Teknolojiler ülke sınırları ve ötesinde altta yatan ırksal, ekonomik ve toplumsal eşitsizlikleri de çoğaltıyor. Göçmen işçiler ve yurttaşlık statüsüne sahip güvencesiz kişiler, genellikle sığınmacı ve mültecilerle aynı dijital gözetim, izleme ve sömürü biçimlerine maruz kalıyorlar ve bu teknolojilerin üzerlerinde uygulanmasına itiraz veya uğradıkları zararın telafisini talep edememeleri nedeniyle bu teknolojilerin hedefi oluyorlar.
Raporda dile getirildiğine göre, kişilerin hareketlerinin işlenmesinde kullanılan dijital araçların büyük çoğunluğu, iş modelleri genellikle kâr amacıyla veri toplanması ve biriktirilmesine dayanan özel şirketlerce geliştiriliyor, satılıyor ve dağıtılıyor.
Bu teknolojilerin her şeyi kuşatan nitelikleri, güvenlik arayışı içinde sınır aşan insanların refahı ve sığınma talebinde bulunma haklarını kullanma imkanlarını zedeleyen vahim sonuçlara yol açıyor.
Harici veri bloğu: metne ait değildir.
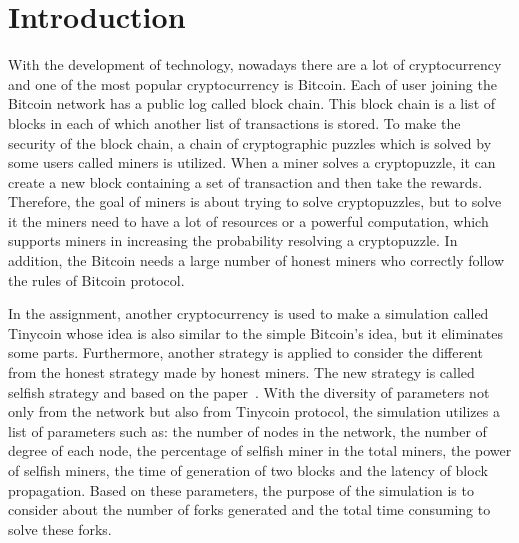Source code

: \documentclass[runningheads,a4paper]{llncs}
\begin{document}
\mainmatter  


\newpage
\tableofcontents
\newpage


\section{Introduction}
\label{Intro}

With the development of technology, nowadays there are a lot of cryptocurrency and one of the most popular cryptocurrency is Bitcoin. 
Each of user joining the Bitcoin network has a public log called block chain.
This block chain is a list of blocks in each of which another list of transactions is stored.
To make the security of the block chain, a chain of cryptographic puzzles which is solved by some users called miners is utilized.
When a miner solves a cryptopuzzle, it can create a new block containing a set of transaction and then take the rewards.
Therefore, the goal of miners is about trying to solve cryptopuzzles, but to solve it the miners need to have a lot of resources or a powerful computation, which supports miners in increasing the probability resolving a cryptopuzzle.
In addition, the Bitcoin needs a large number of honest miners who correctly follow the rules of Bitcoin protocol.

In the assignment, another cryptocurrency is used to make a simulation called Tinycoin whose idea is also similar to the simple Bitcoin's idea, but it eliminates some parts.
Furthermore, another strategy is applied to consider the different from the honest strategy made by honest miners.
The new strategy is called selfish strategy and based on the paper~\cite{eyal2014majority}.
With the diversity of parameters not only from the network but also from Tinycoin protocol, the simulation utilizes a list of parameters such as: the number of nodes in the network, the number of degree of each node, the percentage of selfish miner in the total miners, the power of selfish miners, the time of generation of two blocks and the latency of block propagation.
Based on these parameters, the purpose of the simulation is to consider about the number of forks generated and the total time consuming to solve these forks.
\end{document}
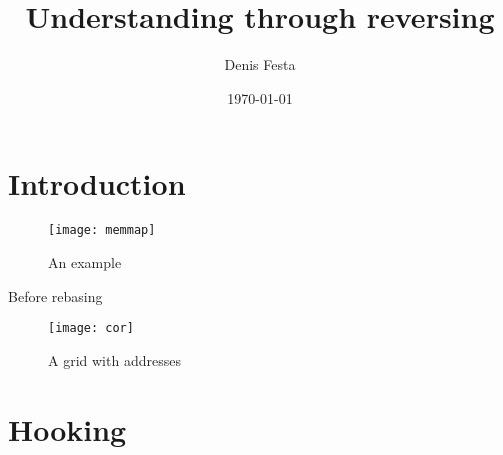 \documentclass[8pt, twoside, a4paper]{article}
\begin{document}
\title{Understanding through reversing}
\author{Denis Festa}
\date{\today}

\maketitle

\tableofcontents

\section{Introduction}
%
%
\begin{figure}[ht]
	\centering
	\texttt{[image: memmap]}
	\caption{An example}
	\label{fig:exmemmap}
\end{figure}

Before rebasing

\begin{figure}[ht]
	\centering
	\texttt{[image: cor]}
	\caption{A grid with addresses}
	\label{fig:cor}
\end{figure}



\section{Hooking}


\end{document}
Ülke sınırlarında ve sınır bölgelerinde kullanılan, askeri düzeyde biyometrik sensörler ve insansız hava aracı gözetimi gibi veri yoğun teknolojilerin, yaşadıkları ülkelerdeki tehlikeli koşullardan kurtulmak için sınır aşmaları nedeniyle yeni geldikleri ülkelerde zaten yüksek sömürü ve marjinalleşme riskiyle karşı karşıya olan yerinden edilmiş toplulukları daha çok haleldar etme riski var.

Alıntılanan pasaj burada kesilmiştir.